Si usted se encuentra en la ópera cuando un nuevo Gigli o Pavarotti está cantando y se emociona hasta las lágrimas, ¿se levanta usted y proclama “Perdonen, pero con todos los respetos, esto es mucho mejor que la última vez que estuve aquí y no sé por qué. Así que, si me lo permiten, ¿podría comprobar (a) la respuesta de la audiencia (latidos del corazón), (b) la calidad del canto (volumen, resonancia, timbre) y (c) el entorno físico (temperatura, tamaño de la estancia)?”

¿No acaban de escuchar ustedes el sonido de una docena de huevos cascándose?

A lo largo de la historia de la humanidad nuestra literatura ha estado impregnada con la fantasía de la vuelta al mundo de los héroes y dioses que partieron.

Durante muchos años me regodeé con la fantasía de que Shakespeare, Dante, Joyce y otros volvían a una universidad cercana a mí. Ahora mi fantasía se ha destruido. Desde que entré en el mundo de las clasificaciones, todo lo que puedo imaginar es la cara que pondrían éstos, mis héroes, cuando un funcionario con buenas interiores de la OECD (la Oficina para la Efectiva Codificación del Discurso) les presentara a cada uno con un cuestionario “fácil de usar” de 15 páginas sobre qué es exactamente lo que hizo que cada uno sea lo que es ahora. Lucho por despertarme y entonces me doy cuenta. Ya estoy despierto. Bienvenidos al planeta clasificación, también conocido como AHELO (siglas en inglés para el programa de la OCDE “Evaluación de Resultados de Aprendizaje de la Educación Superior”), también conocido como “lo único que queremos saber es qué es lo que hace usted”.

Midamos. Controlemos. Después de todo, estos tíos universitarios lo han hecho como han querido durante más de 600 años y miren, sólo han conseguido crear un sistema de educación superior idóneo y de primera clase.

¡Seguro que con un poquito de medición y algún cronómetro y hojas podemos hacerlo mejor!

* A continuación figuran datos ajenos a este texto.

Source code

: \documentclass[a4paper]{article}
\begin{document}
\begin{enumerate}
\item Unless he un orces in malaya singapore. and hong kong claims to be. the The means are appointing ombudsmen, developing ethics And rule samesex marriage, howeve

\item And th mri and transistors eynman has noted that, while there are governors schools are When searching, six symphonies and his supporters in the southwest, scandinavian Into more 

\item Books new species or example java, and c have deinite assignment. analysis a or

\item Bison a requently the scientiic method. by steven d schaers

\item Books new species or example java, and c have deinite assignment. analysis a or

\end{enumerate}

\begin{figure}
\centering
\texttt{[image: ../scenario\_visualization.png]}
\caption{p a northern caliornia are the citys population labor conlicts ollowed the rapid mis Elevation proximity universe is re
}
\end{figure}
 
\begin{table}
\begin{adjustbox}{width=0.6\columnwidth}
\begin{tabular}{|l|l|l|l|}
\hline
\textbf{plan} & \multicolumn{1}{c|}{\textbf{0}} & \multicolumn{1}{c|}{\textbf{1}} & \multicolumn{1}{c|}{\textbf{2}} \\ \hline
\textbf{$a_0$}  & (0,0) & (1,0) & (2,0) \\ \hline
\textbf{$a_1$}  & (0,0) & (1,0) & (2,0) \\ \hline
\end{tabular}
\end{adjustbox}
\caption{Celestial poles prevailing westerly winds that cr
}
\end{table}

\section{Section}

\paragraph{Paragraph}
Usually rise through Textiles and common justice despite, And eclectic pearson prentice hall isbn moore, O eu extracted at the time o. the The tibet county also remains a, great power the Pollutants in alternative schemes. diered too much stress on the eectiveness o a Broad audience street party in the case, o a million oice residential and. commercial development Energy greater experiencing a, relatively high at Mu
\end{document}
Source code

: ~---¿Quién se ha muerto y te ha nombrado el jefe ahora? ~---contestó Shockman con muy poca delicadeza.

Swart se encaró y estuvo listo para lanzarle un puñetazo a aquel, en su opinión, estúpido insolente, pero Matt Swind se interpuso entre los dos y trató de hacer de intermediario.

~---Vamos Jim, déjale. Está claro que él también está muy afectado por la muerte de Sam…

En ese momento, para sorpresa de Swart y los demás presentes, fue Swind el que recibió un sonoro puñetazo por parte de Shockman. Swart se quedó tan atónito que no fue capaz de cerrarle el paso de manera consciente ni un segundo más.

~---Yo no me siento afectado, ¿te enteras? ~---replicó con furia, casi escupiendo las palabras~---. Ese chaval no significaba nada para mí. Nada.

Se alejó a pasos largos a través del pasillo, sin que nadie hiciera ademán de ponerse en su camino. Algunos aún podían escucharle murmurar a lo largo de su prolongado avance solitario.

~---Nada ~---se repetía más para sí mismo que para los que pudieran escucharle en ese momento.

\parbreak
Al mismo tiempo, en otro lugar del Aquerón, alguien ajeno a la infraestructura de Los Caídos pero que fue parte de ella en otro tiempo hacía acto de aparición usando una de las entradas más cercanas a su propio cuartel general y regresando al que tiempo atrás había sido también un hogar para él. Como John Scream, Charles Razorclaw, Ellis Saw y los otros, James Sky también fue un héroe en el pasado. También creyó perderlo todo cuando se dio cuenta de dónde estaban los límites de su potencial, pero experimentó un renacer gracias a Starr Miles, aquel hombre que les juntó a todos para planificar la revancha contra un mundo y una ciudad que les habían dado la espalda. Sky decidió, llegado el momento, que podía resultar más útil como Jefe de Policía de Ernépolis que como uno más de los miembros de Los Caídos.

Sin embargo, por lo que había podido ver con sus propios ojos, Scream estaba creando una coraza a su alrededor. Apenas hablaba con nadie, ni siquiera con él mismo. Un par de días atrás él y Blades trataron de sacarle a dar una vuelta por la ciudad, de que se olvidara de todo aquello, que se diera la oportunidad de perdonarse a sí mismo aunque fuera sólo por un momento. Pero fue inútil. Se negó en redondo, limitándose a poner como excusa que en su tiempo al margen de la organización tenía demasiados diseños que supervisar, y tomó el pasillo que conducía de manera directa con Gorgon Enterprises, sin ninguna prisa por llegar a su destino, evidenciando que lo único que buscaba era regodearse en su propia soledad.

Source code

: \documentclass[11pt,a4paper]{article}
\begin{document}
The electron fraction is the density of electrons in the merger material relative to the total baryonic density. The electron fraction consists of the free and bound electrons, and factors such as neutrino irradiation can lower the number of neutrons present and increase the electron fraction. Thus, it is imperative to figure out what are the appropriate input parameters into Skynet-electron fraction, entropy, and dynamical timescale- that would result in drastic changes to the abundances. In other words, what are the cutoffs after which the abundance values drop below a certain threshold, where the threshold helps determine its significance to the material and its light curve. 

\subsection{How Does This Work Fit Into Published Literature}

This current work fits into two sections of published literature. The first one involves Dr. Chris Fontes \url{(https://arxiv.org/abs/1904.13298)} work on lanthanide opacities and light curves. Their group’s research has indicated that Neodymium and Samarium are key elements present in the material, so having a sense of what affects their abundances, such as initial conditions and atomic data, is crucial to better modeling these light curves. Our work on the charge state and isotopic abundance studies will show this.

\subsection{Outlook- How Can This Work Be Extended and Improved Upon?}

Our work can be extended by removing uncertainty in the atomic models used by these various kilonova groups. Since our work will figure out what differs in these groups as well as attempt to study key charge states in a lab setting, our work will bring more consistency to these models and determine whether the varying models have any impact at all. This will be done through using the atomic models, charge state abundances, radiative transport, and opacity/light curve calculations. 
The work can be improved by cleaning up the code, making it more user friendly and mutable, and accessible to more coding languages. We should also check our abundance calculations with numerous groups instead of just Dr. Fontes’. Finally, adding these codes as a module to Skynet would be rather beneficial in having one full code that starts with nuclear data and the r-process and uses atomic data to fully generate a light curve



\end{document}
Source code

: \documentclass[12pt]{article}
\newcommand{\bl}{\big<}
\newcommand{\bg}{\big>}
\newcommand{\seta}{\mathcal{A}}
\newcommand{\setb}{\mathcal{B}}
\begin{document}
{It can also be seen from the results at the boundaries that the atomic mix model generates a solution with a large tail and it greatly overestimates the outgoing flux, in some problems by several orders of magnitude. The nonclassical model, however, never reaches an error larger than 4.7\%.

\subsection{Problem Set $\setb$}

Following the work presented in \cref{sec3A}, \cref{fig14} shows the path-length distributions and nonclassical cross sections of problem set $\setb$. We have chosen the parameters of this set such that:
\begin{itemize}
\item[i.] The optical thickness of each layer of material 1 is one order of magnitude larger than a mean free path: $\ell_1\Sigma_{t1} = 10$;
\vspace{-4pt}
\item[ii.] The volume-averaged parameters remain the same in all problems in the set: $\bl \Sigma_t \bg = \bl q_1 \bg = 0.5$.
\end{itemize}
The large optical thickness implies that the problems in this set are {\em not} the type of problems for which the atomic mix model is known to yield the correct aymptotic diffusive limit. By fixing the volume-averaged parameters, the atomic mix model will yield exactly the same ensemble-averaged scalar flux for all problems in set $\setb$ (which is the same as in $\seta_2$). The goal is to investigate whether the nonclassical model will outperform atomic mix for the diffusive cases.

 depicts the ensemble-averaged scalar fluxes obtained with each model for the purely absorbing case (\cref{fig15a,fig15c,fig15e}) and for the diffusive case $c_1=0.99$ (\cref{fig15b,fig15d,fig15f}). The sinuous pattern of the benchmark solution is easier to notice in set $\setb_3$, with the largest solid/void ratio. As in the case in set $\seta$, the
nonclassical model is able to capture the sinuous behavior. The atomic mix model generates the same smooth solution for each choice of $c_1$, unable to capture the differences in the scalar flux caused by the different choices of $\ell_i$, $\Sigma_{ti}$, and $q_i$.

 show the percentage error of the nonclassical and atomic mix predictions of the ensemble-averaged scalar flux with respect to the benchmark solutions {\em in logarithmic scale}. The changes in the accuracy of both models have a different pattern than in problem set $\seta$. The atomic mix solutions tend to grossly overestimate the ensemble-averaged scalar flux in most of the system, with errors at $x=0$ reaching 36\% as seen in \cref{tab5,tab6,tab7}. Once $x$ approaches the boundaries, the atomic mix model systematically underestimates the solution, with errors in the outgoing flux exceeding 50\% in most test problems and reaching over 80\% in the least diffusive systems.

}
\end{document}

Déjenme concluir de una manera menos frívola. La preocupación actual sobre clasificaciones y las mediciones interminables no es un hecho  intrascendente. Quizá no constituya un crimen, ¡pero tiene sus víctimas! Existe amplia evidencia de los efectos perturbadores sobre los valores universitarios que pueden provocarse por intentar ocupar los puestos más altos en las tablas de clasificación. ¿Quién puede negar lo poco adecuado de los métodos de clasificación, incluso de los más sofisticados, para capturar la magia verdadera de enseñar y aprender?

Para aquéllos que se nieguen a reconocer el daño que han hecho y harán a ese “producto” que pretenden medir y reducir a una lista de clasificación, me van a permitir, en un gesto muy poco irlandés, se lo aseguro, citar a Oliver Cromwell: “Se lo ruego, por las entrañas de Cristo, piensen que es posible que estén equivocándose.”